Acórdão do Tribunal da Relação de Lisboa
Processo:
0050811
Nº Convencional: JTRL00010486
Relator: SOUSA INES
Descritores: CONFISSÃO
ARRENDAMENTO PARA HABITAÇÃO
ARRENDAMENTO POR CURTO PERÍODO
ÓNUS DA PROVA
Nº do Documento: RL199112170050811
Data do Acordão: 12/17/1991
Votação: UNANIMIDADE
Tribunal Recurso: T J SINTRA 5J
Processo no Tribunal Recurso: 1083/901
Data: 03/05/1991
Texto Integral: N
Privacidade: 1
Meio Processual: APELAÇÃO.
Decisão: REVOGADA A DECISÃO.
Área Temática: DIR CIV - TEORIA GERAL / DIR CONTRAT.
Legislação Nacional: CCIV66 ART342 N1 N2 ART352 ART1083 N1 N2 B N3.
RAU90 ART5 N1 N2 B ART6 ART7.
Sumário: I - Confissão é o reconhecimento de um facto desfavorável a quem o reconhece.

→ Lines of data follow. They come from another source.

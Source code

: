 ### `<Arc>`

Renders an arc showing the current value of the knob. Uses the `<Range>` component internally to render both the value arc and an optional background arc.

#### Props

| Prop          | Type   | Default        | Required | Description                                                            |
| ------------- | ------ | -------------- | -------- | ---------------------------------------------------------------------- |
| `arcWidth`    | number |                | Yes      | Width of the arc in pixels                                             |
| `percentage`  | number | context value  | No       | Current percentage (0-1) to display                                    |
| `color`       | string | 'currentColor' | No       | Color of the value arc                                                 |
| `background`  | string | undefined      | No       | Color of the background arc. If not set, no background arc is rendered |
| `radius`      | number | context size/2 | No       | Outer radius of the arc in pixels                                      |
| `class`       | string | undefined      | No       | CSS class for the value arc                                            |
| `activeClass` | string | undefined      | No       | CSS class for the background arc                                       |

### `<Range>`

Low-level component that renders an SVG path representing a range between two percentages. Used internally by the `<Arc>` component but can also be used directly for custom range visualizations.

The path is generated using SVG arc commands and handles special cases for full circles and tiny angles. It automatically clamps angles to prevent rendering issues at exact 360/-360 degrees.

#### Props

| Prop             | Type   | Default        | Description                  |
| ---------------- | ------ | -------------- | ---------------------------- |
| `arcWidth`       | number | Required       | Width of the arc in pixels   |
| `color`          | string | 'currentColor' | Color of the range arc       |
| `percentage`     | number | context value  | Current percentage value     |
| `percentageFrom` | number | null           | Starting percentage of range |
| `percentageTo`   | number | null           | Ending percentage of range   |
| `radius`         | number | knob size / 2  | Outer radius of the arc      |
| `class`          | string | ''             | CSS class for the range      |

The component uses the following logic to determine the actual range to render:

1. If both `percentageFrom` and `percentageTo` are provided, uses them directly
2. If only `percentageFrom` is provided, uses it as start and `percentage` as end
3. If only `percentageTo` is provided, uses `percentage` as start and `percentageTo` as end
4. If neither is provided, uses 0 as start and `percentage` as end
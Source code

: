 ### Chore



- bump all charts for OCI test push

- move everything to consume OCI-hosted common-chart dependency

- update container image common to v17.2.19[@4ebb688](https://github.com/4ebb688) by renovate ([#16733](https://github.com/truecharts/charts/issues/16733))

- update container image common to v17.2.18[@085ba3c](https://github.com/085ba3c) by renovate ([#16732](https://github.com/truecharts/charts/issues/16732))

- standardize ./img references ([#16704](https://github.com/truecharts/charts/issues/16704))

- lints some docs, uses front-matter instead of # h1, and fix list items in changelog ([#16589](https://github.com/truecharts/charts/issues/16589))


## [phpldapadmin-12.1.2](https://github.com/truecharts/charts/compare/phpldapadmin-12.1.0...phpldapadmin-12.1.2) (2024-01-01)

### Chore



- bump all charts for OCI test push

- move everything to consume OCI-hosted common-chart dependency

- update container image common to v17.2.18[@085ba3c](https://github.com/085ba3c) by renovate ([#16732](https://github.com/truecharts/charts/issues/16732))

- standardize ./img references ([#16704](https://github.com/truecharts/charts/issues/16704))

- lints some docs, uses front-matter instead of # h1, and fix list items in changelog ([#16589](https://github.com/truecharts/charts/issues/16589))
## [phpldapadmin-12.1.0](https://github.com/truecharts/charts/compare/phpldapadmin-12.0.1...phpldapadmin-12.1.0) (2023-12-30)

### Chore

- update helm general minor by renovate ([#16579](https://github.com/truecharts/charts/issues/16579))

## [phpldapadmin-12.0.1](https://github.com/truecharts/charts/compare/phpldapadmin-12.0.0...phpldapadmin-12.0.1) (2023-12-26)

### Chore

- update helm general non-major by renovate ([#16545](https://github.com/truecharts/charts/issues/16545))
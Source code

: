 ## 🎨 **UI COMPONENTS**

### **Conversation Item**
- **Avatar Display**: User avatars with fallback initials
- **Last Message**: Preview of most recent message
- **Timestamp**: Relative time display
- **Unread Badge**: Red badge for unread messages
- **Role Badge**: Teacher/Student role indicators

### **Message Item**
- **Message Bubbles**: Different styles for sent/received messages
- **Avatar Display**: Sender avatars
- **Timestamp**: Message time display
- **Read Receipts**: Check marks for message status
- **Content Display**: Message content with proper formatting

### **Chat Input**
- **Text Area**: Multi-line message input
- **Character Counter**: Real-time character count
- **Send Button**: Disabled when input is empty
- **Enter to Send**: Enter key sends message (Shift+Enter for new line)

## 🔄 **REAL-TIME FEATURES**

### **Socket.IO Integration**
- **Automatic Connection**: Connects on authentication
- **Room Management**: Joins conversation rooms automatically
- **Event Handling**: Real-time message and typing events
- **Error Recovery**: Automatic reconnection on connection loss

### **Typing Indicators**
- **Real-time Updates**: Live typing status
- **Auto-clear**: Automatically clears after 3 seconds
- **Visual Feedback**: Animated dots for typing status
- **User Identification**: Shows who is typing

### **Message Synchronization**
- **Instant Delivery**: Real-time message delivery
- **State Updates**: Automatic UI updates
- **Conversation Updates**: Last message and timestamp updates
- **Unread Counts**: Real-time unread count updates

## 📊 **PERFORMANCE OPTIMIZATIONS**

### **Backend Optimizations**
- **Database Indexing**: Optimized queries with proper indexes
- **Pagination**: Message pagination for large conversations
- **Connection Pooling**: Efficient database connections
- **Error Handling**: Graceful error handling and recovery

Não é confissão a afirmação de qual o direito aplicável: apurados os factos, é ao tribunal que compete determinar qual o regime jurídico aplicável.
II - A regra é a de ao arrendamento de prédio urbano ser aplicável o disposto nos arts. 1083, n. 1 e seguintes do Código Civil (hoje arts. 5, n. 1 e 7 e seguintes do Regime do Arrendamento Urbano).
Para que este regime regra seja aplicável basta que se prove que o arrendado é um prédio urbano.
Existem, depois, hipóteses excepcionais, entre as quais se contam os arrendamentos para habitação, por curtos períodos, em praias, termas ou outros lugares de vilegiatura - arts. 5, n. 2, al. b) do Reg. Arrend. Urb.).
Para que este regime excepcional seja aplicável é necessário provar que o prédio urbano arrendado o foi para habitação, por curto período, naqueles lugares.